Décidément, la Côte d’Ivoire d’ADO a mal à son armée. Mais derrière ces mutineries répétées, pourraient se cacher des mains politiques qui ont intérêt à pourrir le dernier mandat de l’enfant de Kong pour mieux se positionner dans la perspective de la présidentielle de 2020. En tout cas, c’est l’impression que l’on peut avoir. A ce propos, une source sécuritaire indique ceci : « L’armée ivoirienne est divisée, la politique a investi ses rangs ». Cette inquiétude doit être prise au sérieux.
Car, si elle est avérée, l’on peut craindre que les politiciens se servent de la Grande muette pour se régler les comptes. Un tel scénario ne ferait que replonger la Côte d’Ivoire dans la géhenne. Et partant, c’est l’ensemble du peuple ivoirien qui risque de trinquer. Au-delà, c’est l’ensemble de la sous-région dont la Côte d’Ivoire est la locomotive, qui pourrait en payer les pots cassés. Et ce qui fait redouter davantage ce scénario-catastrophe, c’est que le compromis politique trouvé entre le RDR et le PDCI et grâce auquel ADO a pu avoir un répit pour gouverner la Côte d’Ivoire, a pratiquement volé en éclats.

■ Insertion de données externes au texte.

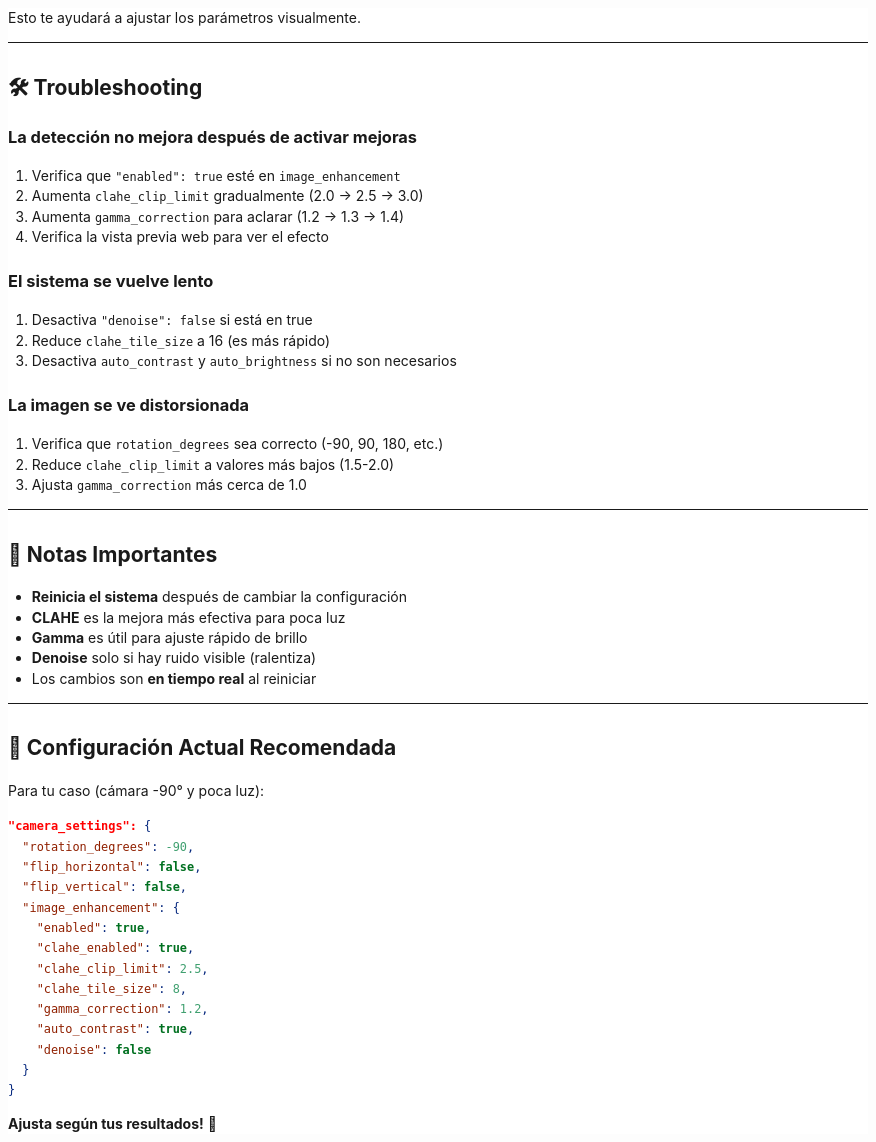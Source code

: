 Esto te ayudará a ajustar los parámetros visualmente.

---

## 🛠️ Troubleshooting

### La detección no mejora después de activar mejoras
1. Verifica que `"enabled": true` esté en `image_enhancement`
2. Aumenta `clahe_clip_limit` gradualmente (2.0 → 2.5 → 3.0)
3. Aumenta `gamma_correction` para aclarar (1.2 → 1.3 → 1.4)
4. Verifica la vista previa web para ver el efecto

### El sistema se vuelve lento
1. Desactiva `"denoise": false` si está en true
2. Reduce `clahe_tile_size` a 16 (es más rápido)
3. Desactiva `auto_contrast` y `auto_brightness` si no son necesarios

### La imagen se ve distorsionada
1. Verifica que `rotation_degrees` sea correcto (-90, 90, 180, etc.)
2. Reduce `clahe_clip_limit` a valores más bajos (1.5-2.0)
3. Ajusta `gamma_correction` más cerca de 1.0

---

## 📝 Notas Importantes

- **Reinicia el sistema** después de cambiar la configuración
- **CLAHE** es la mejora más efectiva para poca luz
- **Gamma** es útil para ajuste rápido de brillo
- **Denoise** solo si hay ruido visible (ralentiza)
- Los cambios son **en tiempo real** al reiniciar

---

## 🎯 Configuración Actual Recomendada

Para tu caso (cámara -90° y poca luz):

```json
"camera_settings": {
  "rotation_degrees": -90,
  "flip_horizontal": false,
  "flip_vertical": false,
  "image_enhancement": {
    "enabled": true,
    "clahe_enabled": true,
    "clahe_clip_limit": 2.5,
    "clahe_tile_size": 8,
    "gamma_correction": 1.2,
    "auto_contrast": true,
    "denoise": false
  }
}
```

**Ajusta según tus resultados!** 🚀

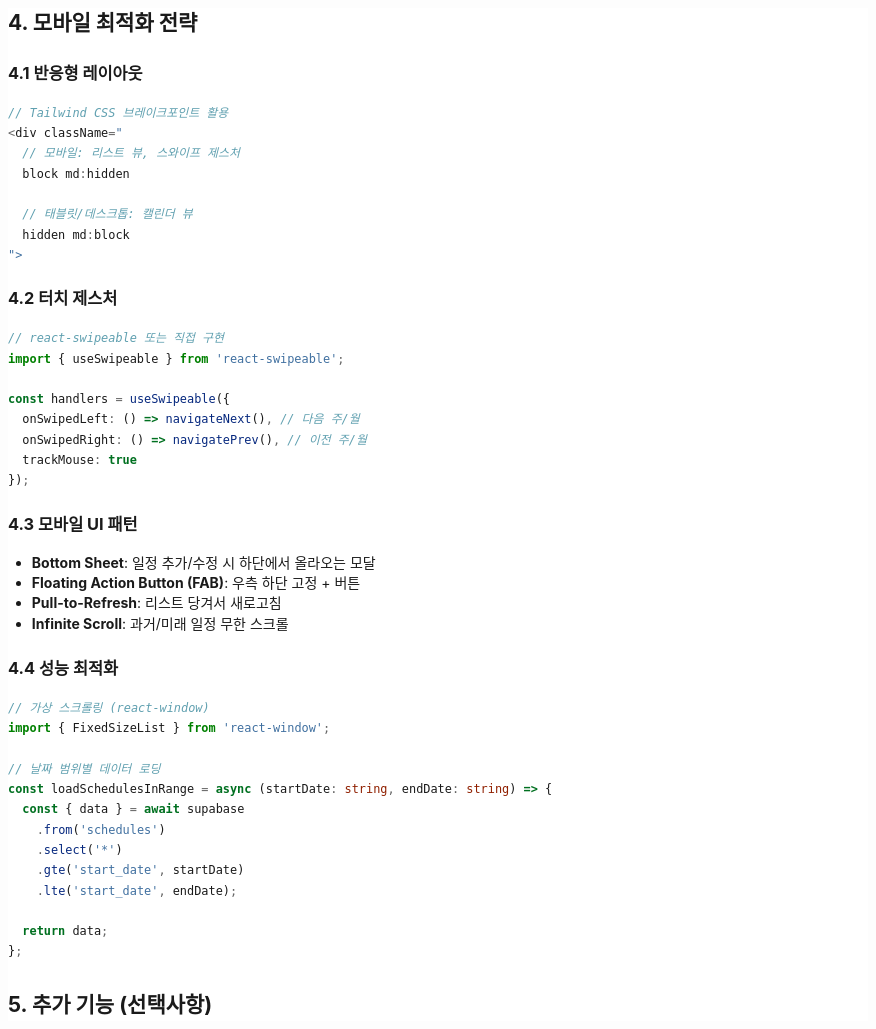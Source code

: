 ## 4. 모바일 최적화 전략

### 4.1 반응형 레이아웃
```typescript
// Tailwind CSS 브레이크포인트 활용
<div className="
  // 모바일: 리스트 뷰, 스와이프 제스처
  block md:hidden

  // 태블릿/데스크톱: 캘린더 뷰
  hidden md:block
">
```

### 4.2 터치 제스처
```typescript
// react-swipeable 또는 직접 구현
import { useSwipeable } from 'react-swipeable';

const handlers = useSwipeable({
  onSwipedLeft: () => navigateNext(), // 다음 주/월
  onSwipedRight: () => navigatePrev(), // 이전 주/월
  trackMouse: true
});
```

### 4.3 모바일 UI 패턴
- **Bottom Sheet**: 일정 추가/수정 시 하단에서 올라오는 모달
- **Floating Action Button (FAB)**: 우측 하단 고정 + 버튼
- **Pull-to-Refresh**: 리스트 당겨서 새로고침
- **Infinite Scroll**: 과거/미래 일정 무한 스크롤

### 4.4 성능 최적화
```typescript
// 가상 스크롤링 (react-window)
import { FixedSizeList } from 'react-window';

// 날짜 범위별 데이터 로딩
const loadSchedulesInRange = async (startDate: string, endDate: string) => {
  const { data } = await supabase
    .from('schedules')
    .select('*')
    .gte('start_date', startDate)
    .lte('start_date', endDate);

  return data;
};
```

## 5. 추가 기능 (선택사항)
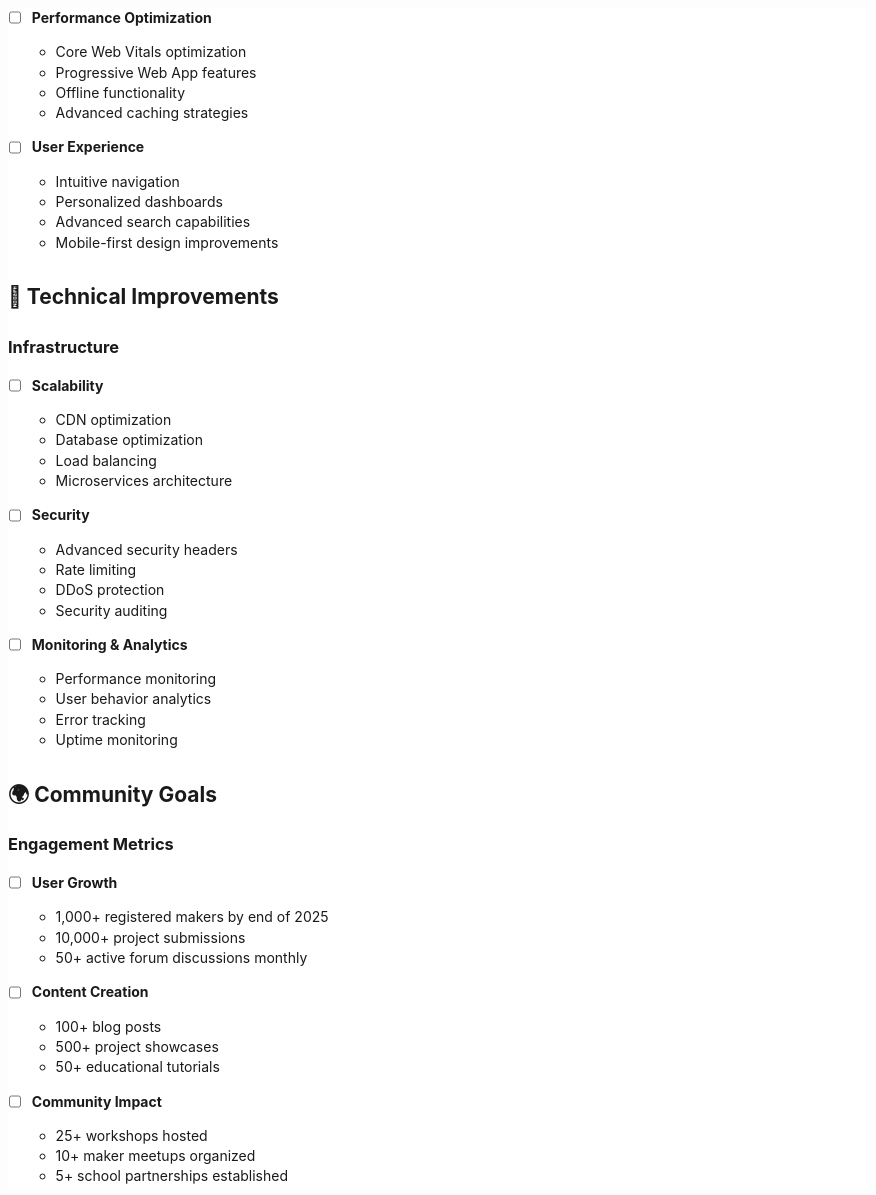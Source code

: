 - [ ] **Performance Optimization**
  - Core Web Vitals optimization
  - Progressive Web App features
  - Offline functionality
  - Advanced caching strategies

- [ ] **User Experience**
  - Intuitive navigation
  - Personalized dashboards
  - Advanced search capabilities
  - Mobile-first design improvements

## 🔧 Technical Improvements

### Infrastructure

- [ ] **Scalability**
  - CDN optimization
  - Database optimization
  - Load balancing
  - Microservices architecture

- [ ] **Security**
  - Advanced security headers
  - Rate limiting
  - DDoS protection
  - Security auditing

- [ ] **Monitoring & Analytics**
  - Performance monitoring
  - User behavior analytics
  - Error tracking
  - Uptime monitoring

## 🌍 Community Goals

### Engagement Metrics

- [ ] **User Growth**
  - 1,000+ registered makers by end of 2025
  - 10,000+ project submissions
  - 50+ active forum discussions monthly

- [ ] **Content Creation**
  - 100+ blog posts
  - 500+ project showcases
  - 50+ educational tutorials

- [ ] **Community Impact**
  - 25+ workshops hosted
  - 10+ maker meetups organized
  - 5+ school partnerships established
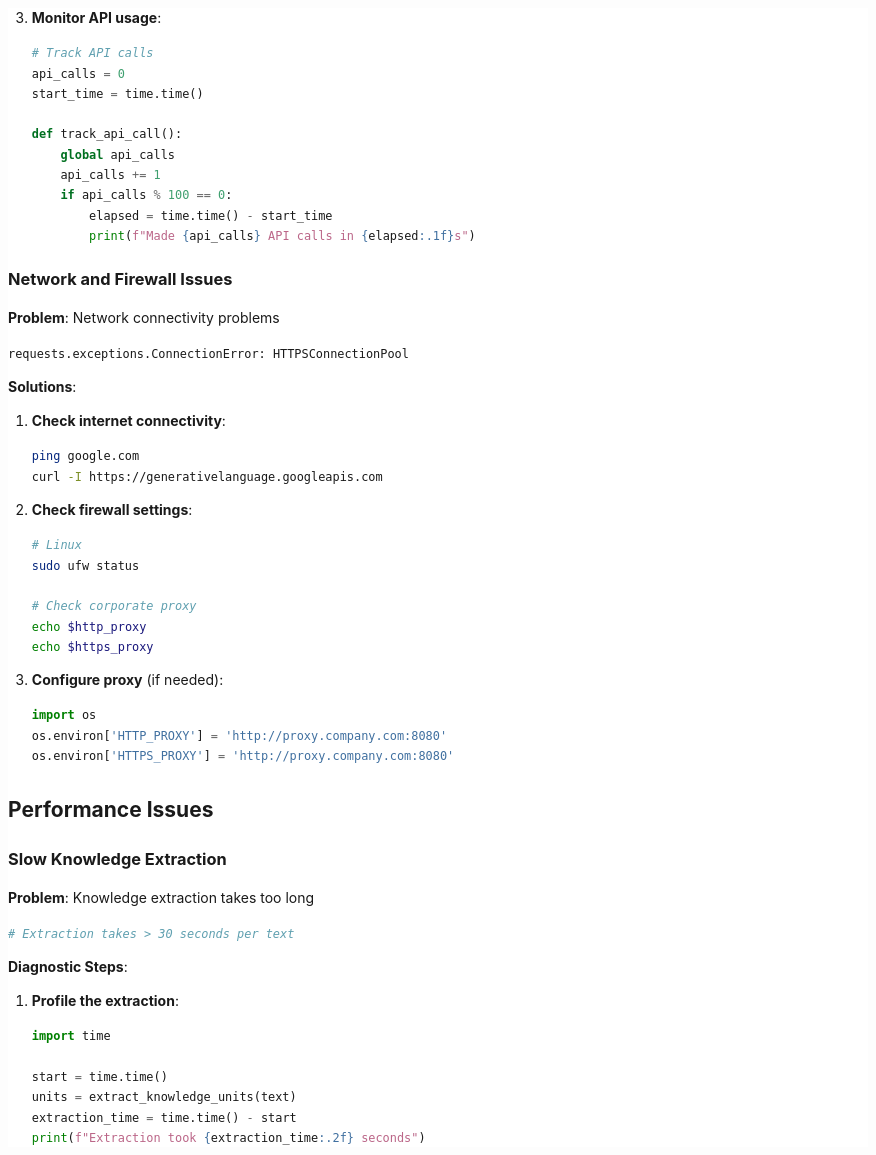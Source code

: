 3. **Monitor API usage**:
   ```python
   # Track API calls
   api_calls = 0
   start_time = time.time()
   
   def track_api_call():
       global api_calls
       api_calls += 1
       if api_calls % 100 == 0:
           elapsed = time.time() - start_time
           print(f"Made {api_calls} API calls in {elapsed:.1f}s")
   ```

### Network and Firewall Issues

**Problem**: Network connectivity problems
```bash
requests.exceptions.ConnectionError: HTTPSConnectionPool
```

**Solutions**:
1. **Check internet connectivity**:
   ```bash
   ping google.com
   curl -I https://generativelanguage.googleapis.com
   ```

2. **Check firewall settings**:
   ```bash
   # Linux
   sudo ufw status
   
   # Check corporate proxy
   echo $http_proxy
   echo $https_proxy
   ```

3. **Configure proxy** (if needed):
   ```python
   import os
   os.environ['HTTP_PROXY'] = 'http://proxy.company.com:8080'
   os.environ['HTTPS_PROXY'] = 'http://proxy.company.com:8080'
   ```

## Performance Issues

### Slow Knowledge Extraction

**Problem**: Knowledge extraction takes too long
```bash
# Extraction takes > 30 seconds per text
```

**Diagnostic Steps**:
1. **Profile the extraction**:
   ```python
   import time
   
   start = time.time()
   units = extract_knowledge_units(text)
   extraction_time = time.time() - start
   print(f"Extraction took {extraction_time:.2f} seconds")
   ```
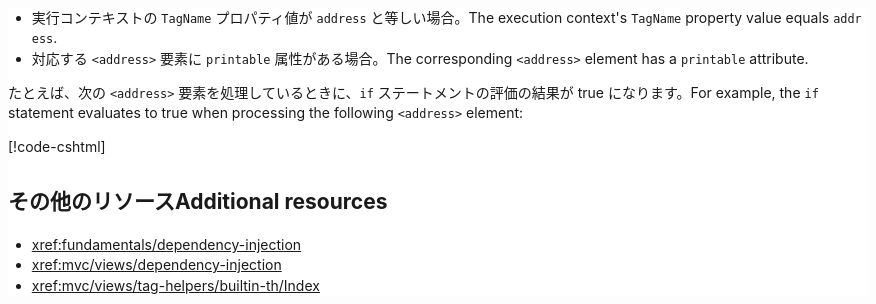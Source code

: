 * <span data-ttu-id="9b12b-176">実行コンテキストの `TagName` プロパティ値が `address` と等しい場合。</span><span class="sxs-lookup"><span data-stu-id="9b12b-176">The execution context's `TagName` property value equals `address`.</span></span>
* <span data-ttu-id="9b12b-177">対応する `<address>` 要素に `printable` 属性がある場合。</span><span class="sxs-lookup"><span data-stu-id="9b12b-177">The corresponding `<address>` element has a `printable` attribute.</span></span>

<span data-ttu-id="9b12b-178">たとえば、次の `<address>` 要素を処理しているときに、`if` ステートメントの評価の結果が true になります。</span><span class="sxs-lookup"><span data-stu-id="9b12b-178">For example, the `if` statement evaluates to true when processing the following `<address>` element:</span></span>

[!code-cshtml[](th-components/samples/RazorPagesSample/Pages/Contact.cshtml?name=snippet_AddressPrintable)]

## <a name="additional-resources"></a><span data-ttu-id="9b12b-179">その他のリソース</span><span class="sxs-lookup"><span data-stu-id="9b12b-179">Additional resources</span></span>

* <xref:fundamentals/dependency-injection>
* <xref:mvc/views/dependency-injection>
* <xref:mvc/views/tag-helpers/builtin-th/Index>
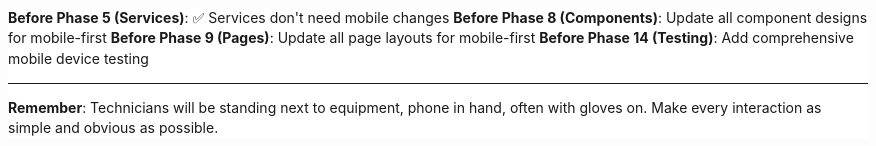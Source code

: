 **Before Phase 5 (Services)**: ✅ Services don't need mobile changes
**Before Phase 8 (Components)**: Update all component designs for mobile-first
**Before Phase 9 (Pages)**: Update all page layouts for mobile-first
**Before Phase 14 (Testing)**: Add comprehensive mobile device testing

---

**Remember**: Technicians will be standing next to equipment, phone in hand, often with gloves on. Make every interaction as simple and obvious as possible.

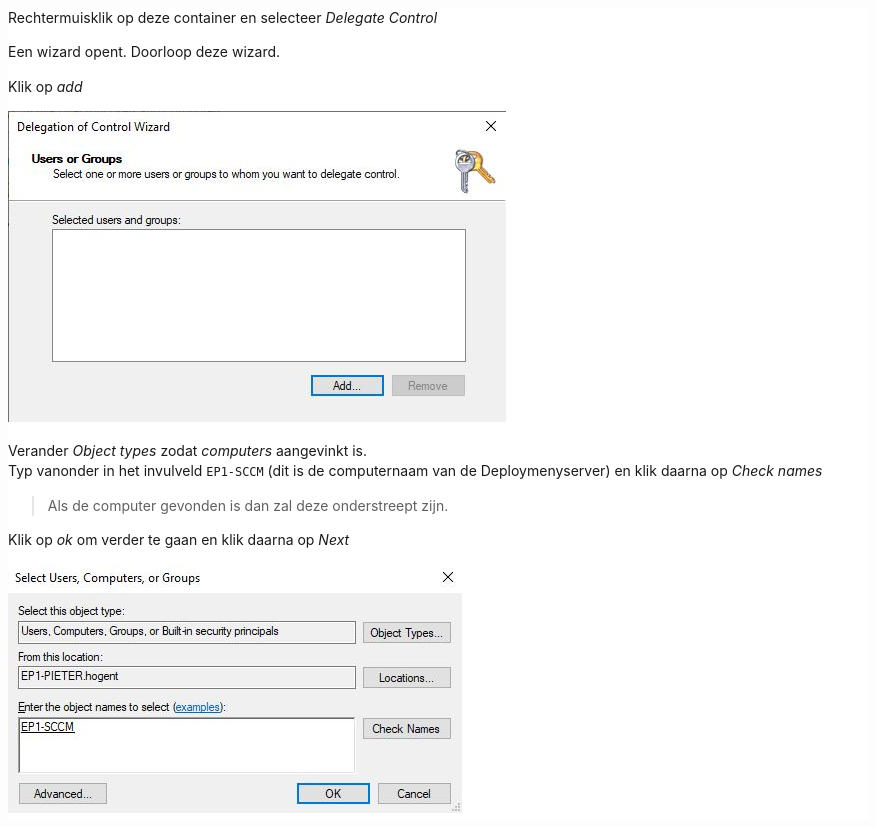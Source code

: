Rechtermuisklik op deze container en selecteer _Delegate Control_

Een wizard opent. Doorloop deze wizard.

Klik op _add_

![Delegate Control](../documentatie/images/delegateControl.JPG)

Verander _Object types_ zodat _computers_ aangevinkt is.  
Typ vanonder in het invulveld `EP1-SCCM` (dit is de computernaam van de Deploymenyserver) en klik daarna op _Check names_

> Als de computer gevonden is dan zal deze onderstreept zijn.  

Klik op _ok_ om verder te gaan en klik daarna op _Next_

![Delegate Control](../documentatie/images/delegateControl1.JPG)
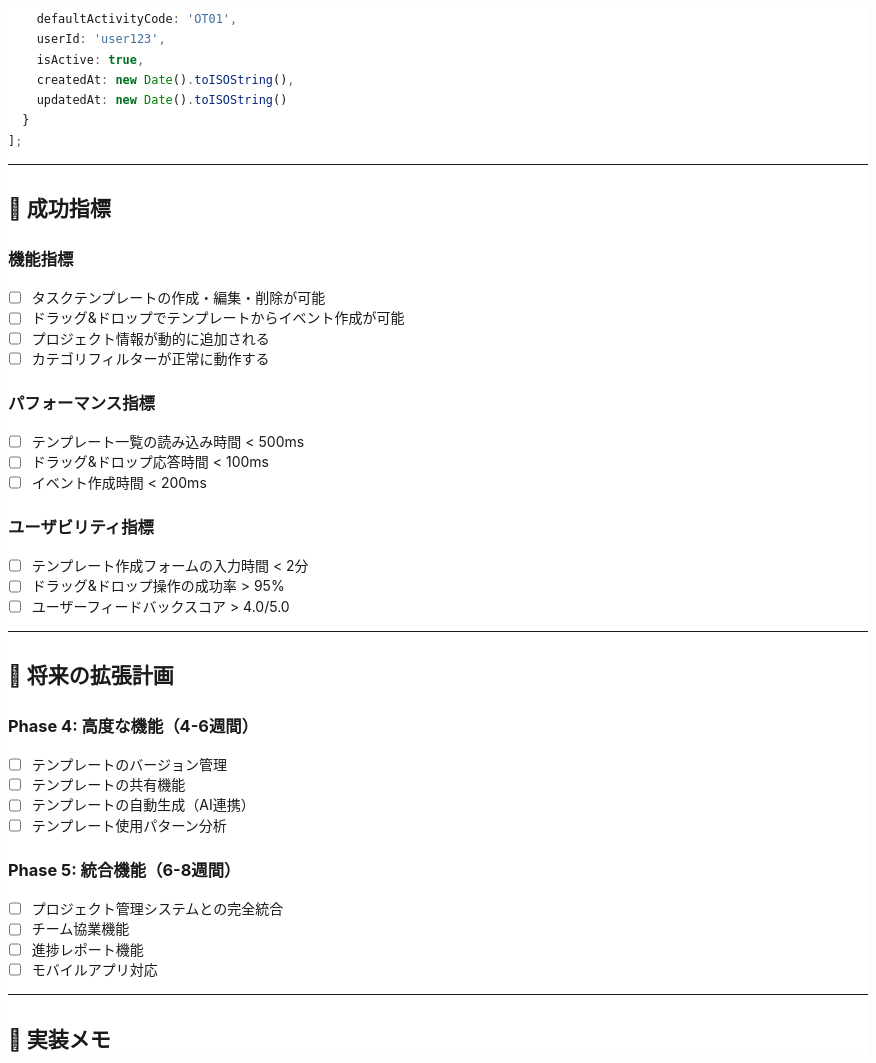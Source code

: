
 ```typescript
    defaultActivityCode: 'OT01',
    userId: 'user123',
    isActive: true,
    createdAt: new Date().toISOString(),
    updatedAt: new Date().toISOString()
  }
];
```

---

## 🎯 成功指標

### 機能指標
- [ ] タスクテンプレートの作成・編集・削除が可能
- [ ] ドラッグ&ドロップでテンプレートからイベント作成が可能
- [ ] プロジェクト情報が動的に追加される
- [ ] カテゴリフィルターが正常に動作する

### パフォーマンス指標
- [ ] テンプレート一覧の読み込み時間 < 500ms
- [ ] ドラッグ&ドロップ応答時間 < 100ms
- [ ] イベント作成時間 < 200ms

### ユーザビリティ指標
- [ ] テンプレート作成フォームの入力時間 < 2分
- [ ] ドラッグ&ドロップ操作の成功率 > 95%
- [ ] ユーザーフィードバックスコア > 4.0/5.0

---

## 🔄 将来の拡張計画

### Phase 4: 高度な機能（4-6週間）
- [ ] テンプレートのバージョン管理
- [ ] テンプレートの共有機能
- [ ] テンプレートの自動生成（AI連携）
- [ ] テンプレート使用パターン分析

### Phase 5: 統合機能（6-8週間）
- [ ] プロジェクト管理システムとの完全統合
- [ ] チーム協業機能
- [ ] 進捗レポート機能
- [ ] モバイルアプリ対応

---

## 📝 実装メモ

Les alliés d’hier sont en train de se regarder en chiens de faïence aujourd’hui. Et pour ne pas arranger les choses, au sein même du RDR, le parti d’ADO, la suspicion s’est installée. Les couteaux sont tirés, si fait que l’on peut se demander si les enjeux de la présidentielle de 2020 ne se jouent pas déjà au sein de la Grande muette. En tout cas, l’on peut établir le lien entre les deux. Ce dont on peut être sûr, c’est que la mutinerie de N’Dotré et de Korhogo est de trop.
Car, elle renvoie de la Côte d’Ivoire, l’image d’un pays bananier. Et à quelques encablures de l’ouverture des Jeux de la francophonie et au moment même où se prépare le 6e TAC (Traité d’amitié et de coopération) entre la RCI et le Burkina, l’on peut avoir l’impression que quelqu’un a pris la résolution de mettre du sable dans l’atiéké* de Alassane Ouattara.